Defendant, Maurice Meyer, was indicted by the grand jury of Rock Island County, on February 20, 1933, for the murder of Rose Gendler. He waived jury trial and the cause was heard by the court which, on June 14, 1933, found him guilty of murder as charged in the ninth count of the indictment, and sentenced him to ninety years imprisonment in the penitentiary. Meyer, appearing pro se, prosecutes this writ of error which is limited to a review of the common-law record.

The grounds on which he seeks to have the judgment reversed are: (1) That the court erred in placing defendant on trial under an indictment which had been altered, amended, changed and tampered with; that the indictment is not the indictment of the grand jury; and the judgment and sentence under such an indictment are irregular; and (2) that the court deprived him of due process and equal protection of the law, in violation of his State and Federal constitutional rights, by placing him on trial and convicting him under an altered, amended, changed and tampered-with indictment.

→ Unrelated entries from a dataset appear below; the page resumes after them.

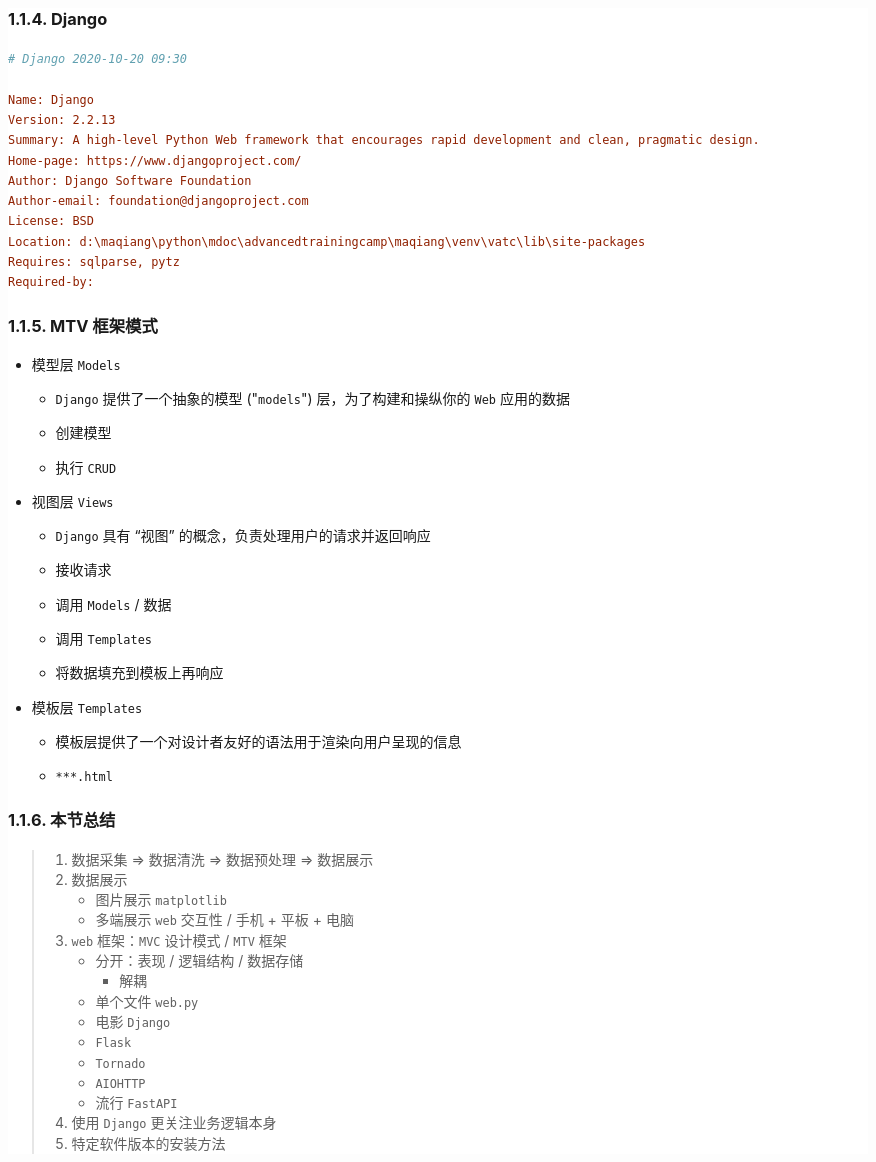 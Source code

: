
 ```powershell

```



### 1.1.4. Django

```ini
# Django 2020-10-20 09:30

Name: Django
Version: 2.2.13
Summary: A high-level Python Web framework that encourages rapid development and clean, pragmatic design.
Home-page: https://www.djangoproject.com/
Author: Django Software Foundation
Author-email: foundation@djangoproject.com
License: BSD
Location: d:\maqiang\python\mdoc\advancedtrainingcamp\maqiang\venv\vatc\lib\site-packages
Requires: sqlparse, pytz
Required-by:

```



### 1.1.5. MTV 框架模式

- 模型层 `Models`

  - `Django` 提供了一个抽象的模型 ("`models`") 层，为了构建和操纵你的 `Web` 应用的数据

  - 创建模型
  - 执行 `CRUD`

- 视图层 `Views`

  - `Django` 具有 “视图” 的概念，负责处理用户的请求并返回响应

  - 接收请求
  - 调用 `Models` / 数据
  - 调用 `Templates`
  - 将数据填充到模板上再响应

- 模板层 `Templates`

  - 模板层提供了一个对设计者友好的语法用于渲染向用户呈现的信息

  - `***.html`



### 1.1.6. 本节总结

> 1. 数据采集  =>  数据清洗  =>  数据预处理  =>  数据展示
> 2. 数据展示
>    - 图片展示 `matplotlib`
>    - 多端展示 `web` 交互性 / 手机 + 平板 + 电脑
> 3. `web` 框架：`MVC` 设计模式 / `MTV` 框架
>    - 分开：表现 / 逻辑结构 / 数据存储
>      - 解耦
>    - 单个文件 `web.py`
>    - 电影 `Django`
>    - `Flask`
>    - `Tornado`
>    - `AIOHTTP`
>    - 流行 `FastAPI`
> 4. 使用 `Django` 更关注业务逻辑本身
> 5. 特定软件版本的安装方法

The record discloses that the grand jury of the circuit court of Rock Island County, for the January term, 1933, after being properly formed, was reconvened on February 20, 1933. On this date it presented an indictment to the court charging defendant with murder. The indictment contained counts numbered from “one” to “fifteen,” with two counts being numbered “ninth.” One of them was typed on the same page as the tenth count, and the reverse side of said page contained the eleventh and twelfth counts. This “ninth count” was marked out by having two inter-sectional diagonal lines drawn through it in ink. A visual *489examination indicates an obvious intent to delete this “ninth count” from the body of the indictment, for such count was deficient in that it failed to charge the crime of murder. The other, and undeleted, “ninth count” appears on a separate page of the indictment. There were no other counts on said page or on the reverse side of it, and it was inserted between the pages containing the eighth count, and the page previously described as containing the lined-out “ninth count” and the tenth, eleventh and twelfth counts.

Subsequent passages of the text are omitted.